*** Opening of DATA SHOWN ***

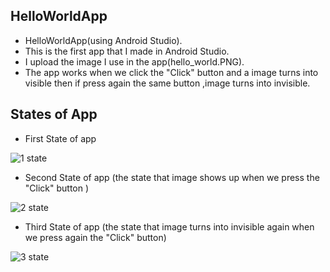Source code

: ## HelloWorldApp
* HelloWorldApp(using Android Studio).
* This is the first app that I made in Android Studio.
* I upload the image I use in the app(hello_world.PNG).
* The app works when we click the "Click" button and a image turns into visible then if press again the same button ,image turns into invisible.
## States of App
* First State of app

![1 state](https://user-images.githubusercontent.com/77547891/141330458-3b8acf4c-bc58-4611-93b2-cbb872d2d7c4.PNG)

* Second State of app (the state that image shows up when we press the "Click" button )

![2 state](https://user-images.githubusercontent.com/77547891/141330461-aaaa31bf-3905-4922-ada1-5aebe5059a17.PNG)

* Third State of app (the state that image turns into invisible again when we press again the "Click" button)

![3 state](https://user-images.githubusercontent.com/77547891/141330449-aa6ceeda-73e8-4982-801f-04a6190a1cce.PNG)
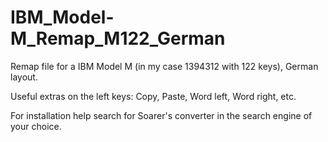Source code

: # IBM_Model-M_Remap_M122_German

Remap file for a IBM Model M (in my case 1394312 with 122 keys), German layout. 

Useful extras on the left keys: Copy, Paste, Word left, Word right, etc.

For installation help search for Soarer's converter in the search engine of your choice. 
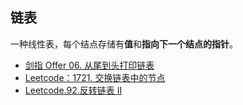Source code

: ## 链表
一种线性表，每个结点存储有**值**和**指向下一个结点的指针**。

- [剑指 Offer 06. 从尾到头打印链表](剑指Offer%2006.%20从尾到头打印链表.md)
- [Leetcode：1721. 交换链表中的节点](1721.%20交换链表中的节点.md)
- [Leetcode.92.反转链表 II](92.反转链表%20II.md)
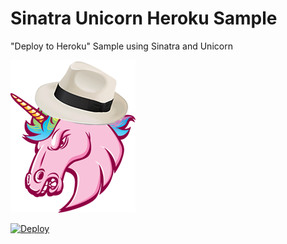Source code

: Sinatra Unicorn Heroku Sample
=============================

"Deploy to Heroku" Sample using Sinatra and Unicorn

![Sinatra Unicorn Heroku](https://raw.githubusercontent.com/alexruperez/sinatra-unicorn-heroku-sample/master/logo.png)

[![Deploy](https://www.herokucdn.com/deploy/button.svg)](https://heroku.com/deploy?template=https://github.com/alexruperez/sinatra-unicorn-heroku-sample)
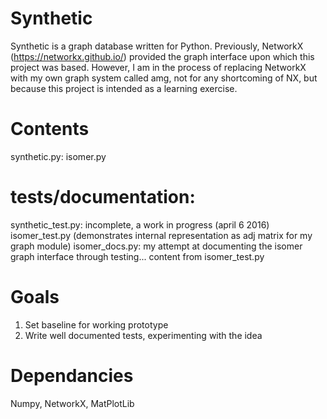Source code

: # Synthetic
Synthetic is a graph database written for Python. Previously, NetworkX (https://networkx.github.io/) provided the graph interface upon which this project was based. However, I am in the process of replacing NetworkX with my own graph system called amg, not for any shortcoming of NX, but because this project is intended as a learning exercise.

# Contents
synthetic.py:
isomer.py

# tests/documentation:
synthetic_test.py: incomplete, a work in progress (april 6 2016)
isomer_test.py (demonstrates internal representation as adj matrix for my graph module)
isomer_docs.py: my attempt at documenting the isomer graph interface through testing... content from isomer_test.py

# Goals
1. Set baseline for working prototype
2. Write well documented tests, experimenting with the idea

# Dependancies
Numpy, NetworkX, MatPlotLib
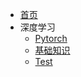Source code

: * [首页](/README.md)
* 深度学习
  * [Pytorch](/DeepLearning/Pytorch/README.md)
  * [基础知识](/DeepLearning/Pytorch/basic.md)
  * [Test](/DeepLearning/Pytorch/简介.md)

*** Close of DATA SHOWN ***

AIM OF THE EXERCISE:
Exactly the lines from the line containing "Numpy, NetworkX, MatPlotLib" to the end of the records need to be copied, both ends included, with pictures left out.

THE COMPLETED TASK:
Numpy, NetworkX, MatPlotLib
Source code

: * [首页](/README.md)
* 深度学习
  * [Pytorch](/DeepLearning/Pytorch/README.md)
  * [基础知识](/DeepLearning/Pytorch/basic.md)
  * [Test](/DeepLearning/Pytorch/简介.md)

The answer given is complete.